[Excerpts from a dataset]
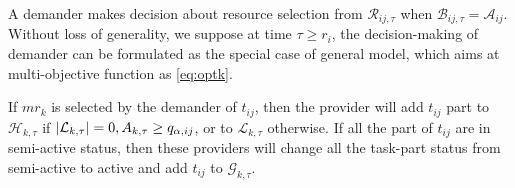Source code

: A demander makes decision about resource selection from $\mathcal{R}_{ij,\tau}$ when $\mathcal{B}_{ij,\tau} = \mathcal{A}_{ij}$. Without loss of generality, we suppose at time $\tau \ge r_i$,
the decision-making of demander can be formulated as the special case of general model, which aims at multi-objective function as \autoref{eq:optk}.


If $mr_k$ is selected by the demander of $t_{ij}$, then the provider will add $t_{ij}$ part to $\mathcal{H}_{k,\tau}$ if $\left|\mathcal{L}_{k,\tau}\right|=0,A_{k,\tau}\ge q_{\alpha,ij}$, or to  $\mathcal{L}_{k,\tau}$ otherwise.
If all the part of $t_{ij}$ are in semi-active status, then these providers will change all the task-part status from semi-active to active and add $t_{ij}$ to $\mathcal{G}_{k,\tau}$.

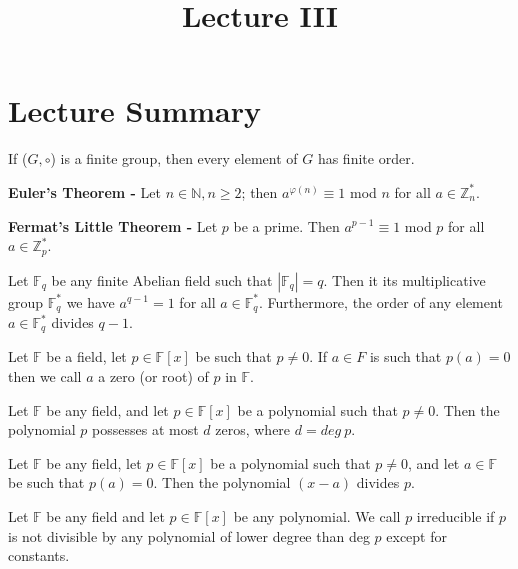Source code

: \documentclass[a4paper]{article}
\title{\vspace{-2cm}Lecture III\vspace{-2cm}}
\date{}
\begin{document}
\maketitle
\section{Lecture Summary}
\begin{theorem}
If ($G, \circ$) is a finite group, then every element of $G$ has finite order.
\end{theorem}


\begin{theorem}
\textbf{Euler's Theorem -} Let $n \in \mathbb{N}, n \geq 2$; then $a^{\varphi(n)} \equiv 1$ mod $n$ for all $a \in \mathbb{Z}^{*}_{n}$.
\end{theorem}


\begin{theorem}
\textbf{Fermat's Little Theorem -} Let $p$ be a prime. Then $a^{p-1} \equiv 1$ mod $p$ for all $a \in \mathbb{Z}^{*}_{p}$.
\end{theorem}


\begin{theorem}
Let $\mathbb{F}_{q}$ be any finite Abelian field such that $|\mathbb{F}_{q}| = q$. Then it its multiplicative group $\mathbb{F}_{q}^{*}$ we have $a^{q - 1} = 1$ for all $a \in \mathbb{F}^{*}_{q}$. Furthermore, the order of any element $a \in \mathbb{F}^{*}_{q}$ divides $q - 1$.
\end{theorem}


\begin{definition}
Let $\mathbb{F}$ be a field, let $p \in \mathbb{F}[x]$ be such that $p \neq 0$. If $a \in F$ is such that $p(a) = 0$ then we call $a$ a zero (or root) of $p$ in $\mathbb{F}$.
\end{definition}


\begin{theorem}
Let $\mathbb{F}$ be any field, and let $p \in \mathbb{F}[x]$ be a polynomial such that $p \neq 0$. Then the polynomial $p$ possesses at most $d$ zeros, where $d = deg\ p$.
\end{theorem}


\begin{corollary}
Let $\mathbb{F}$ be any field, let $p \in \mathbb{F}[x]$ be a polynomial such that $p \neq 0$, and let $a \in \mathbb{F}$ be such that $p(a) = 0$. Then the polynomial $(x - a)$ divides $p$.
\end{corollary}

\begin{definition}
Let $\mathbb{F}$ be any field and let $p \in \mathbb{F}[x]$ be any polynomial. We call $p$ irreducible if $p$ is not divisible by any polynomial of lower degree than deg $p$ except for constants.
\end{definition}
\end{document}
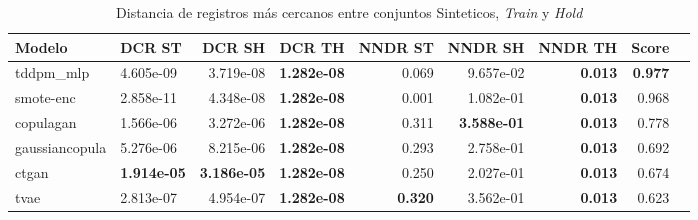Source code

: \begin{table}[H]
\centering
\caption{Distancia de registros más cercanos entre conjuntos Sinteticos, \emph{Train} y \emph{Hold}}
\label{table-dcr-economicos-a-1}
\begin{tabular}{|l|l|r|r|r|r|r|r|r|}
\hline
\rowcolor[gray]{0.8}
Modelo & DCR ST & DCR SH & DCR TH & NNDR ST & NNDR SH & NNDR TH & \textbf{Score} \\
\hline tddpm\_mlp & 4.605e-09 & \cellcolor[rgb]{0.9, 0.54, 0.52} 3.719e-08 & \bfseries 1.282e-08 & 0.069 & 9.657e-02 & \bfseries 0.013 & \bfseries 0.977 \\
\hline smote-enc & \cellcolor[rgb]{0.9, 0.54, 0.52} 2.858e-11 & 4.348e-08 & \bfseries 1.282e-08 & 0.001 & 1.082e-01 & \bfseries 0.013 & 0.968 \\
\hline copulagan & 1.566e-06 & 3.272e-06 & \bfseries 1.282e-08 & 0.311 & \bfseries 3.588e-01 & \bfseries 0.013 & 0.778 \\
\hline gaussiancopula & 5.276e-06 & 8.215e-06 & \bfseries 1.282e-08 & 0.293 & 2.758e-01 & \bfseries 0.013 & 0.692 \\
\hline ctgan & \bfseries 1.914e-05 & \bfseries 3.186e-05 & \bfseries 1.282e-08 & 0.250 & 2.027e-01 & \bfseries 0.013 & 0.674 \\
\hline tvae & 2.813e-07 & 4.954e-07 & \bfseries 1.282e-08 & \bfseries 0.320 & 3.562e-01 & \bfseries 0.013 & 0.623 \\
\hline
\end{tabular}
\end{table}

» Description of the task
Both ends included, copy word for word the lines from the top of the entries above through the line with "the decision-making of". No pictures.

» Result
Source code

: A demander makes decision about resource selection from $\mathcal{R}_{ij,\tau}$ when $\mathcal{B}_{ij,\tau} = \mathcal{A}_{ij}$. Without loss of generality, we suppose at time $\tau \ge r_i$,
the decision-making of demander can be formulated as the special case of general model, which aims at multi-objective function as \autoref{eq:optk}.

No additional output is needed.